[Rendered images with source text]
§ §

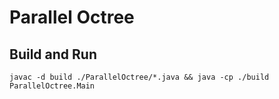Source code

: # Parallel Octree

## Build and Run

`javac -d build ./ParallelOctree/*.java && java -cp ./build ParallelOctree.Main`

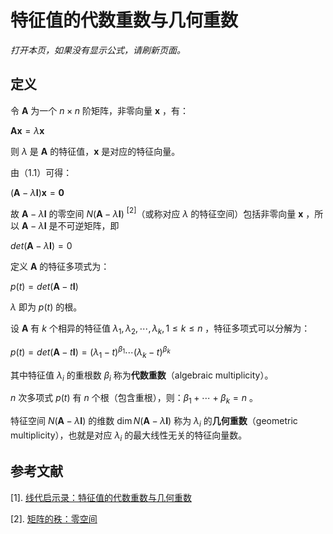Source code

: # 特征值的代数重数与几何重数

*打开本页，如果没有显示公式，请刷新页面。*

## 定义

令 $\pmb{A}$ 为一个 $n\times n$ 阶矩阵，非零向量 $\pmb{x}$ ，有：

$\pmb{Ax}=\lambda\pmb{x}\tag{1.1}$

则 $\lambda$ 是 $\pmb{A}$ 的特征值，$\pmb{x}$ 是对应的特征向量。

由（1.1）可得：

$(\pmb{A}-\lambda\pmb{I})\pmb{x}=\pmb{0}\tag{1.2}$

故 $\pmb{A}-\lambda\pmb{I}$ 的零空间 $N(\pmb{A}-\lambda\pmb{I})$ $^{[2]}$（或称对应 $\lambda$ 的特征空间）包括非零向量 $\pmb{x}$ ，所以 $\pmb{A}-\lambda\pmb{I}$ 是不可逆矩阵，即 

$det(\pmb{A}-\lambda\pmb{I})=0\tag{1.3}$ 

定义 $\pmb{A}$ 的特征多项式为：

$p(t)=det(\pmb{A}-t\pmb{I}) \tag{1.4}$

$\lambda$ 即为 $p(t)$ 的根。

设 $\pmb{A}$ 有 $k$ 个相异的特征值 $\lambda_1,\lambda_2,\cdots,\lambda_k,1\le k\le n$ ，特征多项式可以分解为：

$p(t)=det(\pmb{A}-t\pmb{I})=(\lambda_1-t)^{\beta_1}\cdots(\lambda_k-t)^{\beta_k} \tag{1.5}$

其中特征值 $\lambda_i$ 的重根数 $\beta_i$ 称为**代数重数**（algebraic multiplicity）。

$n$ 次多项式 $p(t)$ 有 $n$ 个根（包含重根），则：$\beta_1+\cdots+\beta_k=n$ 。

特征空间 $N(\pmb{A}-\lambda\pmb{I})$ 的维数 $\dim N(\pmb{A}-\lambda\pmb{I})$ 称为 $\lambda_i$ 的**几何重数**（geometric multiplicity），也就是对应 $\lambda_i$ 的最大线性无关的特征向量数。





## 参考文献

[1]. [线代启示录：特征值的代数重数与几何重数](https://ccjou.wordpress.com/2015/11/19/%e7%89%b9%e5%be%b5%e5%80%bc%e7%9a%84%e4%bb%a3%e6%95%b8%e9%87%8d%e6%95%b8%e8%88%87%e5%b9%be%e4%bd%95%e9%87%8d%e6%95%b8/)

[2]. [矩阵的秩：零空间](./rank.html)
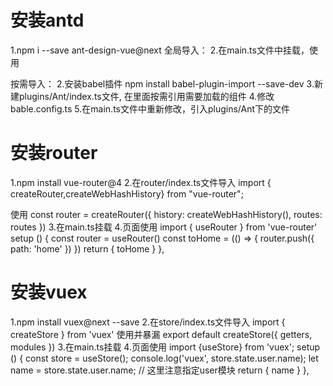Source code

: 

# 安装antd
1.npm i --save ant-design-vue@next
全局导入：
2.在main.ts文件中挂载，使用

按需导入：
2.安装babel插件 
npm install babel-plugin-import --save-dev
3.新建plugins/Ant/index.ts文件, 在里面按需引用需要加载的组件
4.修改bable.config.ts
5.在main.ts文件中重新修改，引入plugins/Ant下的文件


# 安装router
1.npm install vue-router@4
2.在router/index.ts文件导入
import { createRouter,createWebHashHistory} from "vue-router";

使用
const router = createRouter({
    history: createWebHashHistory(),
    routes: routes
})
3.在main.ts挂载
4.页面使用
import { useRouter } from 'vue-router'
setup () {
    const router = useRouter()
    const toHome = (() => {
      router.push({
        path: 'home'
      })
    })
    return {
      toHome
    }
  },

# 安装vuex
1.npm install vuex@next --save
2.在store/index.ts文件导入
import { createStore } from 'vuex'
使用并暴漏
export default createStore({
  getters,
  modules
})
3.在main.ts挂载
4.页面使用
import {useStore} from 'vuex';
setup () {
    const store = useStore();
    console.log('vuex', store.state.user.name);
    let name = store.state.user.name; // 这里注意指定user模块
    return {
      name
    }
  },







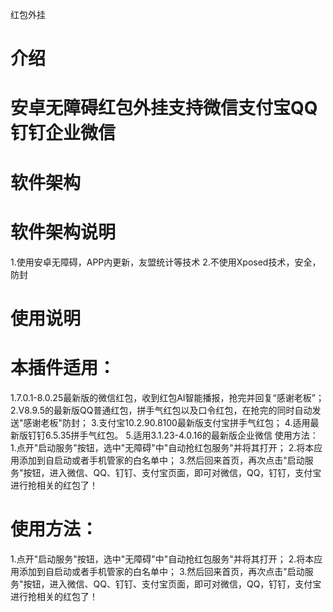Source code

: 红包外挂
# 介绍
# 安卓无障碍红包外挂支持微信支付宝QQ钉钉企业微信

# 软件架构
# 软件架构说明

1.使用安卓无障碍，APP内更新，友盟统计等技术
2.不使用Xposed技术，安全，防封
# 使用说明
# 本插件适用：
1.7.0.1-8.0.25最新版的微信红包，收到红包AI智能播报，抢完并回复“感谢老板”；
2.V8.9.5的最新版QQ普通红包，拼手气红包以及口令红包，在抢完的同时自动发送"感谢老板"防封；
3.支付宝10.2.90.8100最新版支付宝拼手气红包；
4.适用最新版钉钉6.5.35拼手气红包。
5.适用3.1.23-4.0.16的最新版企业微信
使用方法：
1.点开"启动服务"按钮，选中"无障碍"中"自动抢红包服务"并将其打开；
2.将本应用添加到自启动或者手机管家的白名单中；
3.然后回来首页，再次点击"启动服务"按钮，进入微信、QQ、钉钉、支付宝页面，即可对微信，QQ，钉钉，支付宝进行抢相关的红包了！ 
# 使用方法： 
1.点开"启动服务"按钮，选中"无障碍"中"自动抢红包服务"并将其打开； 
2.将本应用添加到自启动或者手机管家的白名单中； 
3.然后回来首页，再次点击"启动服务"按钮，进入微信、QQ、钉钉、支付宝页面，即可对微信，QQ，钉钉，支付宝进行抢相关的红包了！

§ §

*TASK INSTRUCTIONS*. If a line above includes the string "save", pick it out.

*EXERCISE SOLUTION*.
1.npm i --save ant-design-vue@next
npm install babel-plugin-import --save-dev
1.npm install vuex@next --save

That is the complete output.